- _Problem to work on_:
Please set down each record exactly as it appears, but leave out any pictures.

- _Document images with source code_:
§

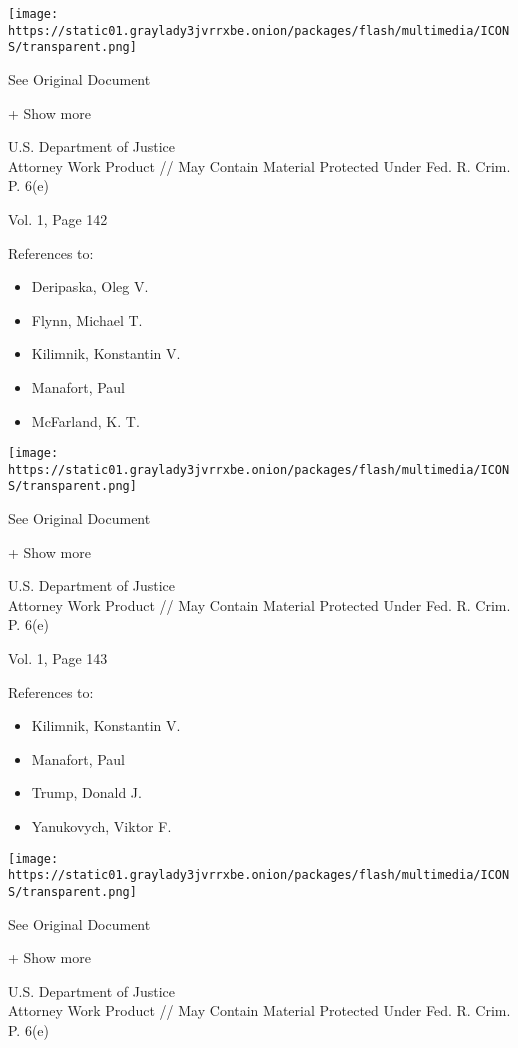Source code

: \protect\hyperlink{}{}

\texttt{[image: https://static01.graylady3jvrrxbe.onion/packages/flash/multimedia/ICONS/transparent.png]}

See Original Document

+ Show more

U.S. Department of Justice\\
Attorney Work Product // May Contain Material Protected Under Fed. R.
Crim. P. 6(e)

Vol. 1, Page 142

References to:

\begin{itemize}
\tightlist
\item
  Deripaska, Oleg V.
\item
  Flynn, Michael T.
\item
  Kilimnik, Konstantin V.
\item
  Manafort, Paul 
\item
  McFarland, K. T.
\end{itemize}

\protect\hyperlink{}{}

\texttt{[image: https://static01.graylady3jvrrxbe.onion/packages/flash/multimedia/ICONS/transparent.png]}

See Original Document

+ Show more

U.S. Department of Justice\\
Attorney Work Product // May Contain Material Protected Under Fed. R.
Crim. P. 6(e)

Vol. 1, Page 143

References to:

\begin{itemize}
\tightlist
\item
  Kilimnik, Konstantin V.
\item
  Manafort, Paul 
\item
  Trump, Donald J.
\item
  Yanukovych, Viktor F.
\end{itemize}

\protect\hyperlink{}{}

\texttt{[image: https://static01.graylady3jvrrxbe.onion/packages/flash/multimedia/ICONS/transparent.png]}

See Original Document

+ Show more

U.S. Department of Justice\\
Attorney Work Product // May Contain Material Protected Under Fed. R.
Crim. P. 6(e)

§

- _Exercise answer_:
Source code

: \protect\hyperlink{}{}

\texttt{[image: https://static01.graylady3jvrrxbe.onion/packages/flash/multimedia/ICONS/transparent.png]}

See Original Document

+ Show more

U.S. Department of Justice\\
Attorney Work Product // May Contain Material Protected Under Fed. R.
Crim. P. 6(e)

Vol. 1, Page 142

References to:

\begin{itemize}
\tightlist
\item
  Deripaska, Oleg V.
\item
  Flynn, Michael T.
\item
  Kilimnik, Konstantin V.
\item
  Manafort, Paul 
\item
  McFarland, K. T.
\end{itemize}

\protect\hyperlink{}{}

\texttt{[image: https://static01.graylady3jvrrxbe.onion/packages/flash/multimedia/ICONS/transparent.png]}

See Original Document

+ Show more

U.S. Department of Justice\\
Attorney Work Product // May Contain Material Protected Under Fed. R.
Crim. P. 6(e)

Vol. 1, Page 143

References to:

\begin{itemize}
\tightlist
\item
  Kilimnik, Konstantin V.
\item
  Manafort, Paul 
\item
  Trump, Donald J.
\item
  Yanukovych, Viktor F.
\end{itemize}

\protect\hyperlink{}{}

\texttt{[image: https://static01.graylady3jvrrxbe.onion/packages/flash/multimedia/ICONS/transparent.png]}

See Original Document

+ Show more

U.S. Department of Justice\\
Attorney Work Product // May Contain Material Protected Under Fed. R.
Crim. P. 6(e)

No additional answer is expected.